The situation of the computer’s demise is that I was at a concom meeting, and was doing some work off in a corner while other people were working on a separate project near where I had initially set up. Along the way someone tipped over a pitcher of water, and some splashed onto a laptop I had brought with me.

Now before anyone starts wondering if I chewed out the people who had done the spilling, I didn’t actually see the event, so I honestly don’t know who would be at fault. Additionally I specifically purchased the hardware with the understanding that should it fail, disapear, or otherwise, I would not lose what I would consider a significant investment. The computer itself is less than my renter’s insurance deductable, and I wouldn’t spend that much to get it fixed.

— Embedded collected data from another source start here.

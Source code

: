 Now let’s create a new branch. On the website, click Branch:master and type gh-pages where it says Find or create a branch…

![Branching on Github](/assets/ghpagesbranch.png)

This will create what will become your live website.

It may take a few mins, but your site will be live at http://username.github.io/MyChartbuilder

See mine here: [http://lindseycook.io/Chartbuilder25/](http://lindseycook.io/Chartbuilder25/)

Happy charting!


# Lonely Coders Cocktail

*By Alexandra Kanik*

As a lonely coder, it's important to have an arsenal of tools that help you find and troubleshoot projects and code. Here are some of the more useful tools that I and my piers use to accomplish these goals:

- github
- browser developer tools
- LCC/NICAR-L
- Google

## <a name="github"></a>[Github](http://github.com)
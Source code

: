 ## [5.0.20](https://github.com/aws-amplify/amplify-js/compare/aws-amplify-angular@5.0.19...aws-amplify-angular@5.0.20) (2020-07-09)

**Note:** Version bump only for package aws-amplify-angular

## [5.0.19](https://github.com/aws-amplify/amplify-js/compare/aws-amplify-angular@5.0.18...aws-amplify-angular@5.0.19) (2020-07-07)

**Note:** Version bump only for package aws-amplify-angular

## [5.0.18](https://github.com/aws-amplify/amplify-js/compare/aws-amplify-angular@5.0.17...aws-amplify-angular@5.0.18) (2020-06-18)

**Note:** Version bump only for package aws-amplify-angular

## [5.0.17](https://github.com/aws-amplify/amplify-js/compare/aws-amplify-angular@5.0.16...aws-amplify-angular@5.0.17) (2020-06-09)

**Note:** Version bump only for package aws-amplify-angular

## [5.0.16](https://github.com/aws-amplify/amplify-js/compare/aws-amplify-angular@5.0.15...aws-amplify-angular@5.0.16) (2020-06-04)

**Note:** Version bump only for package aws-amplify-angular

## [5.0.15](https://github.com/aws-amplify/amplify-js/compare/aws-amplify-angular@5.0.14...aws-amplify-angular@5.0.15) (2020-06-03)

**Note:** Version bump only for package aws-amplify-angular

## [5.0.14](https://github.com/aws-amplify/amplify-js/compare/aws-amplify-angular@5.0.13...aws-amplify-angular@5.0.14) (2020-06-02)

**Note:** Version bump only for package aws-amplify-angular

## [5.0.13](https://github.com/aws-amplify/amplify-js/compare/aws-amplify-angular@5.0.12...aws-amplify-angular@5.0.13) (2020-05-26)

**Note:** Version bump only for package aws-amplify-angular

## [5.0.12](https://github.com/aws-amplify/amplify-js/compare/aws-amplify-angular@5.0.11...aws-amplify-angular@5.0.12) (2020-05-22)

That said, I poped the hard drive out of the computer, as well as one of the 2 1 Gig sodimm modules, and purchased a Lenovo 3000 laptop for $400. Poped the drive and memory into the laptop, and It booted right up. The only thing I had to change was to tell the sound system that it was running on a Lenovo laptop. Everything else ran without a problem.

You say that’s not possible? Windows can’t handle that many simultanious changes to the underlying platform, there’s a new processor, video card, network mac addresses, sound card, etc. and if you change all that at once, Windows complains that you’ve copied the system to a separate computer, and you have to go through getting the system re-licenced, etc.

Yeap, that you would. And For those of you who are comfortable with doing that, great. Have a good time. I’ll go right on using a system that actually works, even when you change every aspect of the underlying hardware. I could have made a ghost copy of the partitions on the hard drive, and install that on a different interface typed hard drive.

That’s the beauty of Linux. In my case Ubuntu, but I understand this works with a few other distributions as well.

posted by Rusty at 5:45 pm  

1 Comment

  1. My laptop died the same day from a similar event. I havne’t bothered to get a new machine for it yet, although I may pull the hard drive and mount it to one of my desktops. But I didn’t keep much directly on that machine, storing most of my data on my 4GB thumb drive. Which happens to have a couple of corrupt files and complains endless whenever I try to use it now. But not because of the water that got spilled on it a couple of weeks ago.